Boston Red Sox v Baltimore Orioles Photo by Mitchell Layton/Getty Images

After losing longtime backup catcher Manny Pina to the Atlanta Braves, the Brewers found their new platoon partner for Omar Narvaez, signing Pedro Severino to a one-year deal for the 2022 season.

The 28-year-old veteran began his career with the Washington Nationals and was ranked at one point as their 13th-best prospect. He struggled to find consistent playing time in the nation’s capital, receiving just 282 plate appearances over four seasons and slashing .187/.273/.287 (47 wRC+).

The rebuilding Baltimore Orioles claimed Severino off of waivers prior to the 2019 season, opening the door for regular playing time. His 91 wRC+ over three seasons in Baltimore was acceptable for a catcher, but they outrighted him off of their roster with top prospect Adley Rutschman continuing his ascent toward the big leagues.

Offensively, Severino’s fit with the Brewers is clear. The right-handed hitting backstop’s career 81 wRC+ isn’t very appealing, but he has been a solid hitter against left-handed pitching. He owns a career 102 wRC+ against southpaws, including a 110 wRC+ during his time in Baltimore. This makes him a perfect complement to Narvaez, who has managed just a career 78 wRC+ against lefties, including an abysmal .152/.222/.212 line in 2021.

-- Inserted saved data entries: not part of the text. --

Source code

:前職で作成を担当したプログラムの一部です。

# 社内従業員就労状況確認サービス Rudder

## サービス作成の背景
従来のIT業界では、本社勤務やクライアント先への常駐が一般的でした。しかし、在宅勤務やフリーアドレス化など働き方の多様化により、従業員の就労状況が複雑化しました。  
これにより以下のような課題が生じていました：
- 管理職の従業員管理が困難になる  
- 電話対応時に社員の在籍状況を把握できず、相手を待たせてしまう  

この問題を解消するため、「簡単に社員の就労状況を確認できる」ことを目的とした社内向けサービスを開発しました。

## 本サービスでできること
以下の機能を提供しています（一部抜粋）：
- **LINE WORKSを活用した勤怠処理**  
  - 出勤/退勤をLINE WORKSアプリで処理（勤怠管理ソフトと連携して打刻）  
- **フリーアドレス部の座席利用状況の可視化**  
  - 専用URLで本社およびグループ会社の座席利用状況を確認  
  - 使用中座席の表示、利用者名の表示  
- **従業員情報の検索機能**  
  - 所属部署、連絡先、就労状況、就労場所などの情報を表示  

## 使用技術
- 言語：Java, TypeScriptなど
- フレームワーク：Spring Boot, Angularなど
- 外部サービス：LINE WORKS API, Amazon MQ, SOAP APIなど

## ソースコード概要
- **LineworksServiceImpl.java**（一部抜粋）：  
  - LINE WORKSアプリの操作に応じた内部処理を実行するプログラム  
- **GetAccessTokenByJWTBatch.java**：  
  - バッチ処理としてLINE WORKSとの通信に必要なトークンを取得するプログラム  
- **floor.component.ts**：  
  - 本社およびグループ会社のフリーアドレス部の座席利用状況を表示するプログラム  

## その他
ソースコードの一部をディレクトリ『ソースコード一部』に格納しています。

Severino is a worthy replacement for Pina at the plate, but the real key to this deal is his defense. He controls the running game fairly well. While he may not possess Pina’s elite arm strength, Severino has thrown out 28% of base stealers for his career (league average is 27%), and his pop time to second base is well above-average. The positives end there, as his receiving and blocking skills are among the worst in the sport. Here’s where Severino ranked among his fellow backstops in several of Baseball Prospectus’s catching metrics in 2021:

  • Catcher Defensive Adjustment: -10.1 (third-worst)
  • Fielding Runs Above Average: -10.1 (second-worst)
  • Framing Runs: -7.5 (third-worst)
  • Blocking Runs: -2.4 (worst)

In addition to those horrid evaluations, Severino also led the league with 10 passed balls in 2021. To put it lightly, his defensive reputation is not strong. However, the Brewers signed him with the expectation that they can reform his work behind the plate.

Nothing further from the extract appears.